TASK STATEMENT.
Lines with the word "interventions" are the ones wanted. Copy each of them from the entries below.

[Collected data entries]
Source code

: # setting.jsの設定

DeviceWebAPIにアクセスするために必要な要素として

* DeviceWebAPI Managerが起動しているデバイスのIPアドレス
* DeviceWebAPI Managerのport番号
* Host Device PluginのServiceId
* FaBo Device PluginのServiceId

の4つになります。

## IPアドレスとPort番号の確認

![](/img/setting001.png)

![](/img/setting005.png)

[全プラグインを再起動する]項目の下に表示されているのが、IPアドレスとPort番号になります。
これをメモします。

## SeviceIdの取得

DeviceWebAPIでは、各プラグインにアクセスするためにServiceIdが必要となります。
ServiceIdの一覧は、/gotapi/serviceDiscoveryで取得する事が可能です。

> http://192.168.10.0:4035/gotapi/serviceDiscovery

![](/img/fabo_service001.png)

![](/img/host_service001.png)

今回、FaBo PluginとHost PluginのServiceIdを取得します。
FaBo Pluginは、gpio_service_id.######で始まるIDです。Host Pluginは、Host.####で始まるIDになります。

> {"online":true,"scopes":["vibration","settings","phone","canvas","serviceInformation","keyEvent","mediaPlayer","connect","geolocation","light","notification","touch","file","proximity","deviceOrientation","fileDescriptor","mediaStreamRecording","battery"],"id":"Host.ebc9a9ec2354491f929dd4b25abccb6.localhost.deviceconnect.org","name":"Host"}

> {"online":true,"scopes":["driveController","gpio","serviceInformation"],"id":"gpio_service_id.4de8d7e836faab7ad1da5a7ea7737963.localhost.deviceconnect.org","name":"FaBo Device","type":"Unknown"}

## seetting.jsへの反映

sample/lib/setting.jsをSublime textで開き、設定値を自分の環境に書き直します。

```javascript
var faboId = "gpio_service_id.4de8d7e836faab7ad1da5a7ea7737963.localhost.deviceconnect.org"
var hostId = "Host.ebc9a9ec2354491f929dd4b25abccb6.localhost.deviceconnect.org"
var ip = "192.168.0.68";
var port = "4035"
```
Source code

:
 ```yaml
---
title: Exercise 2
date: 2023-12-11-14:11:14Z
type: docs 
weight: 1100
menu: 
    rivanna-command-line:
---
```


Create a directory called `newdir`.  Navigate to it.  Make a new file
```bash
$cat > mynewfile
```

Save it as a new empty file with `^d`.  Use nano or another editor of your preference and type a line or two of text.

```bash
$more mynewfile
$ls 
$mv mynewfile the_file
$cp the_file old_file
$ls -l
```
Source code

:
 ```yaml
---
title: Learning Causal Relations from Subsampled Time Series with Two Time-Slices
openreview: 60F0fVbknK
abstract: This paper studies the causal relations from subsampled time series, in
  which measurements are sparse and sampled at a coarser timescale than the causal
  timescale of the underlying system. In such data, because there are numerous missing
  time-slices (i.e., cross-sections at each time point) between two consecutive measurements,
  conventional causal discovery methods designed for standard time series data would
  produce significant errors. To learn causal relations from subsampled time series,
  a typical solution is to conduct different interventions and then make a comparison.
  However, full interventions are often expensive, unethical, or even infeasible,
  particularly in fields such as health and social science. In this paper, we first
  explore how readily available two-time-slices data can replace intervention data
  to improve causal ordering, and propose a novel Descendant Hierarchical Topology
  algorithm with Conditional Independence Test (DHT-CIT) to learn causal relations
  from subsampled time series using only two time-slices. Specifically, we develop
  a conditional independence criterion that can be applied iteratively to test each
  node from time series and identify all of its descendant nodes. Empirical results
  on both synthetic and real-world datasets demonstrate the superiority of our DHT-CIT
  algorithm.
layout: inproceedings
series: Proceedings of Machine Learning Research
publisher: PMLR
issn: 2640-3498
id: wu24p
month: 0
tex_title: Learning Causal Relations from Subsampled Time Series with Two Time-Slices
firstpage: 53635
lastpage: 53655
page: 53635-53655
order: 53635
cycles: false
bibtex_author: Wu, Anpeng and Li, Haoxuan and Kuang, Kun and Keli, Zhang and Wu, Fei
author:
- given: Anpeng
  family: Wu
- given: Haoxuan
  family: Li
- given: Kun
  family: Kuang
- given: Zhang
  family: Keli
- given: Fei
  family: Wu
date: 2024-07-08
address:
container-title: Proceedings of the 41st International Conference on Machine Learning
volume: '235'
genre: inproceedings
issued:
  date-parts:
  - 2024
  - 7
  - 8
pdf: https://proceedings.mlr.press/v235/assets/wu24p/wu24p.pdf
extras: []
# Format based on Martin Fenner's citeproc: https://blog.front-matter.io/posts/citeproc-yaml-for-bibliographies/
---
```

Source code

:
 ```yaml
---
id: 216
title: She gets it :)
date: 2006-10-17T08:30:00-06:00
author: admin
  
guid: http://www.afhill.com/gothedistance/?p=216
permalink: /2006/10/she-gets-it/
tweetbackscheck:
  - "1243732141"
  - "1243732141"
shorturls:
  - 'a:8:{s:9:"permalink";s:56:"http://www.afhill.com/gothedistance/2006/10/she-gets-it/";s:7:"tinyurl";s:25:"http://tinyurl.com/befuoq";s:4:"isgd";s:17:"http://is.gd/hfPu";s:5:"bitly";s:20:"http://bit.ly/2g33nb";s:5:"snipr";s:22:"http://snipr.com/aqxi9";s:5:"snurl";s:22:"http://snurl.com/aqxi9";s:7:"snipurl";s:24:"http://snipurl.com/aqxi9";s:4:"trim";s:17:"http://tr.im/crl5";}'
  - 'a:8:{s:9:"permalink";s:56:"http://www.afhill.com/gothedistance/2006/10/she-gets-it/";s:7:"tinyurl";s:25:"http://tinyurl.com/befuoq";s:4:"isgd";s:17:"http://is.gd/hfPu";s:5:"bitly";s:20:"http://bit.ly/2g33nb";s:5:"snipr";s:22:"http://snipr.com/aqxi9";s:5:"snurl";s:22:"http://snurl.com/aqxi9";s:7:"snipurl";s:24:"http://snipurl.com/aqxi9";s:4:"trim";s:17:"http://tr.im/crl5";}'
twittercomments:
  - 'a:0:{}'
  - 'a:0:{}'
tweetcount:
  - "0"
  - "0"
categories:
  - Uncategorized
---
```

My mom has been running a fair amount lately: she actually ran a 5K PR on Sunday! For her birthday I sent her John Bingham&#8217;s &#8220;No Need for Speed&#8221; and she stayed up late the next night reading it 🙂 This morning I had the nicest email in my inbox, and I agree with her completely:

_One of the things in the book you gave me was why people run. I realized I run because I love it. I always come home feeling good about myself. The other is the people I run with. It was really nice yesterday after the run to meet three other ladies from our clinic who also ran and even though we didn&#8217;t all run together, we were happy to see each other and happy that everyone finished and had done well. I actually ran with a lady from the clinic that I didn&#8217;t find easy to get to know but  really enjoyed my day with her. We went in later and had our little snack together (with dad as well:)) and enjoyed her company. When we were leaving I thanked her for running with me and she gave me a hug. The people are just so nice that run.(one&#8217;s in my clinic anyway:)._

REPLY TO THE TASK.
  a typical solution is to conduct different interventions and then make a comparison.
  However, full interventions are often expensive, unethical, or even infeasible,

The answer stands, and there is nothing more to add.